When people die in the Confederation of Free Cities, their bodies are dressed in their finest clothes and laid down in the sprawling crypt that each city sits on top of. Usually, the bodies decompose, and the deceased’s family returns a few years later to collect the bones and bring them to an Ossuary of Morana, the goddess of death, in exchange for a blessing. For most people that was the end of the road, the lucky bastards.
Nobody would be collecting Morana’s blessing with Reshid’s bones. He was still using them.

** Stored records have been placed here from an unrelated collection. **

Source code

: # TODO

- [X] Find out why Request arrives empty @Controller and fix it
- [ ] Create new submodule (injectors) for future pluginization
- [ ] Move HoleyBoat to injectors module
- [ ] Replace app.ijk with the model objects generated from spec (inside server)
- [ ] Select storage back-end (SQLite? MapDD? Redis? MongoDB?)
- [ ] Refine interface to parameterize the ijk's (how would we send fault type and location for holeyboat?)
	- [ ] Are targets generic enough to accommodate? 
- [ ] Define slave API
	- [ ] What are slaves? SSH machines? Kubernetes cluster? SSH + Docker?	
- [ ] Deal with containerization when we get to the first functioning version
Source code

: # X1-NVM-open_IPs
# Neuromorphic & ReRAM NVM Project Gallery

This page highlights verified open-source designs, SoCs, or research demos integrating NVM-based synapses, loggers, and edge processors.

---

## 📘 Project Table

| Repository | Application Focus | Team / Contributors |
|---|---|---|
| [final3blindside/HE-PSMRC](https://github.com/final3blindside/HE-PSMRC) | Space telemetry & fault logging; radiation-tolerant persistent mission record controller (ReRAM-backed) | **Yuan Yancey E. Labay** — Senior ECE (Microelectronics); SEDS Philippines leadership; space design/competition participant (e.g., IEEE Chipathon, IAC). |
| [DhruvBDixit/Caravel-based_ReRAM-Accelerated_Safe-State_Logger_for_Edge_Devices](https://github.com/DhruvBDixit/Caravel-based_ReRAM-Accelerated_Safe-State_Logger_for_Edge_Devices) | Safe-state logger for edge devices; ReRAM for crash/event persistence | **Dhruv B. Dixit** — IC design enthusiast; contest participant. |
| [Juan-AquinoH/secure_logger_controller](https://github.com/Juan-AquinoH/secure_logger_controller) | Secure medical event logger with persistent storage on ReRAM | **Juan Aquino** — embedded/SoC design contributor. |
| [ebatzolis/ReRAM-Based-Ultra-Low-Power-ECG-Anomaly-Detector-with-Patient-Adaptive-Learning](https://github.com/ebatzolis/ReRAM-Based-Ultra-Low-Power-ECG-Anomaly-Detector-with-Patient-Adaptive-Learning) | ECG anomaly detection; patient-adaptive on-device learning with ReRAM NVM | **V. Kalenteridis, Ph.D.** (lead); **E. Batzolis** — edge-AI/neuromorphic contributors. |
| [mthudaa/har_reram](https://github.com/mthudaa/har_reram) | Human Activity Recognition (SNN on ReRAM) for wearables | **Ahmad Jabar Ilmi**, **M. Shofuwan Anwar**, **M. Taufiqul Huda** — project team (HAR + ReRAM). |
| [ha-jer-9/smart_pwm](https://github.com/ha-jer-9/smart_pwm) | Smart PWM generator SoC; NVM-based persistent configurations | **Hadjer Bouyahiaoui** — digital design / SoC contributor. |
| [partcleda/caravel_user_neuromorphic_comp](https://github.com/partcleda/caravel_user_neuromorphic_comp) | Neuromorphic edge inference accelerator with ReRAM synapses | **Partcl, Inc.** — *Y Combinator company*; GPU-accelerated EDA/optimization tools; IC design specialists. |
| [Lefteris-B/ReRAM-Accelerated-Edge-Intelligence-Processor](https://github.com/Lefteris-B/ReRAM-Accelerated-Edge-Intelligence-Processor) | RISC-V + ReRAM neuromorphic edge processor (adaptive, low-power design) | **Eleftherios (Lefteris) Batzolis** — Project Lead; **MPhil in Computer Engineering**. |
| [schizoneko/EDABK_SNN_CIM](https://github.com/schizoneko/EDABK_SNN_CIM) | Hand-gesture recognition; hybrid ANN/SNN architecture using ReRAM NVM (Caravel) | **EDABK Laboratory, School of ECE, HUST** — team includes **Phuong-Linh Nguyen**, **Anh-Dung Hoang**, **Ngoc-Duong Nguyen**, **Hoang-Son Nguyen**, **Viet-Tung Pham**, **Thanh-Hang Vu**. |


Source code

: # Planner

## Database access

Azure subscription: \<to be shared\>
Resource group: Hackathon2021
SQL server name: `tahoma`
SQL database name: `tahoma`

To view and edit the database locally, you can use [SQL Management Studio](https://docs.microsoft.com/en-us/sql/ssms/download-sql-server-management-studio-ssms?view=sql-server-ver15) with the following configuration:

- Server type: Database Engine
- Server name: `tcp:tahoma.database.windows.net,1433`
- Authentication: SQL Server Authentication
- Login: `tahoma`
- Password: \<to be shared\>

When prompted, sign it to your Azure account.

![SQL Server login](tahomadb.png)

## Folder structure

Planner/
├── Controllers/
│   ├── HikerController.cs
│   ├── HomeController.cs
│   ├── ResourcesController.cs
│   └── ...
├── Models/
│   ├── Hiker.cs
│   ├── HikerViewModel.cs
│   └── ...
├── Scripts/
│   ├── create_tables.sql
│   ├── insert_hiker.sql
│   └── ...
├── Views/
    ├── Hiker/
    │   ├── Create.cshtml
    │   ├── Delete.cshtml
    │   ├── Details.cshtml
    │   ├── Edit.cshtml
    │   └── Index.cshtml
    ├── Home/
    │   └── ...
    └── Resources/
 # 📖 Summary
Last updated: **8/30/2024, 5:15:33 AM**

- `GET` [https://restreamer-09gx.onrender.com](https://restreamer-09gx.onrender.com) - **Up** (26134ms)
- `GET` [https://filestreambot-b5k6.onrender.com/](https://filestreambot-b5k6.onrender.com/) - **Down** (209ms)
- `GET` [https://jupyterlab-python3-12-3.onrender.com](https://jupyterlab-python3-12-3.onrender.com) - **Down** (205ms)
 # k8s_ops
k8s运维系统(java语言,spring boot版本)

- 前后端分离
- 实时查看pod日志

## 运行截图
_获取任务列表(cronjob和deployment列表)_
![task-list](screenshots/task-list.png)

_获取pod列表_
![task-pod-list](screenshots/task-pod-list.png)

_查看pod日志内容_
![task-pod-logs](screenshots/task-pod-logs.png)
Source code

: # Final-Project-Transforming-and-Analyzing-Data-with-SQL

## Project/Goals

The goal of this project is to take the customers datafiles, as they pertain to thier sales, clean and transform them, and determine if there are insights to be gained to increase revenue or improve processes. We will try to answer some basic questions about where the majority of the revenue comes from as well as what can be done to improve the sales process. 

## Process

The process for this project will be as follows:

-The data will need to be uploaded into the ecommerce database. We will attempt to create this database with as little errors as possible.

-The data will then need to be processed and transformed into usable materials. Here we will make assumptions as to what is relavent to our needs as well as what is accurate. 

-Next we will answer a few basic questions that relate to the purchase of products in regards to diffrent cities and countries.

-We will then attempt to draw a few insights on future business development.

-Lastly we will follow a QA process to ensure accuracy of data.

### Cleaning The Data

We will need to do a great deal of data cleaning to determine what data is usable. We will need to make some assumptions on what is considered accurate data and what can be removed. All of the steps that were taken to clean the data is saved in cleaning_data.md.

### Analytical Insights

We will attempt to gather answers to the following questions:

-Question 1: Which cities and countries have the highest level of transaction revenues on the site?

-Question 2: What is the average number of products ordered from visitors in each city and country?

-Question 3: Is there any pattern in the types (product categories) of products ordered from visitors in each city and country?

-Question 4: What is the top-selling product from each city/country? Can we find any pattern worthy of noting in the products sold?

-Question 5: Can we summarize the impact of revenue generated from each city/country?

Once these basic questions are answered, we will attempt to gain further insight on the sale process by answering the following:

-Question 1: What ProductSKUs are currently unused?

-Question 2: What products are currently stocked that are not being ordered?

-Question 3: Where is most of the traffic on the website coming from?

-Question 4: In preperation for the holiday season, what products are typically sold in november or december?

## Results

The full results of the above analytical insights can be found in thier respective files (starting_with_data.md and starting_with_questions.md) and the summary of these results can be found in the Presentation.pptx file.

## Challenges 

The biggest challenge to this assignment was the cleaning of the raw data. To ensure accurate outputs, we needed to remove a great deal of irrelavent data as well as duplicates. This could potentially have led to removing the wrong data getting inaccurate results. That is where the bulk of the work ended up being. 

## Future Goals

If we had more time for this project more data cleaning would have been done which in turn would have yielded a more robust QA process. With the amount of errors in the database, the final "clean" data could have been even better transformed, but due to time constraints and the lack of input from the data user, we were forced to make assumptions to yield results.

He couldn’t remember what he had expected death to be like, but he was certain that it hadn’t involved waking up as a still-rotting corpse and being told none too gently that the undead weren’t allowed to return to the surface when he tried to go home.
He had known that rule—everyone did.
But it was different when you were the one stuck underground, facing ominous downward sloping tunnels on one end of your crypt, and a cheerful sunlit door on the other. When you knew that soon, you would join the ghouls wandering the Deep Paths, looking for a way to sate their eternal hunger.
He had not expected the discomfort as his body continued to deteriorate, the surprisingly bright and verdant caverns, or the terrifying monsters and the slavers that seemed to inhabit them. He'd just found a solution to the first problem, in the form of a magical pine nut of all things, when they caught him.
After weeks of scurrying from one hiding place to the next, he hadn’t even resisted.
The slavers, incidentally, almost seemed like an improvement. At least they were well-armed. He’d seen them take out a hungry ghoul earlier, so at least he probably wouldn’t be getting eaten while they had him. Now, he was standing in a line with perhaps ten other unfortunate souls as a well-dressed man examined them.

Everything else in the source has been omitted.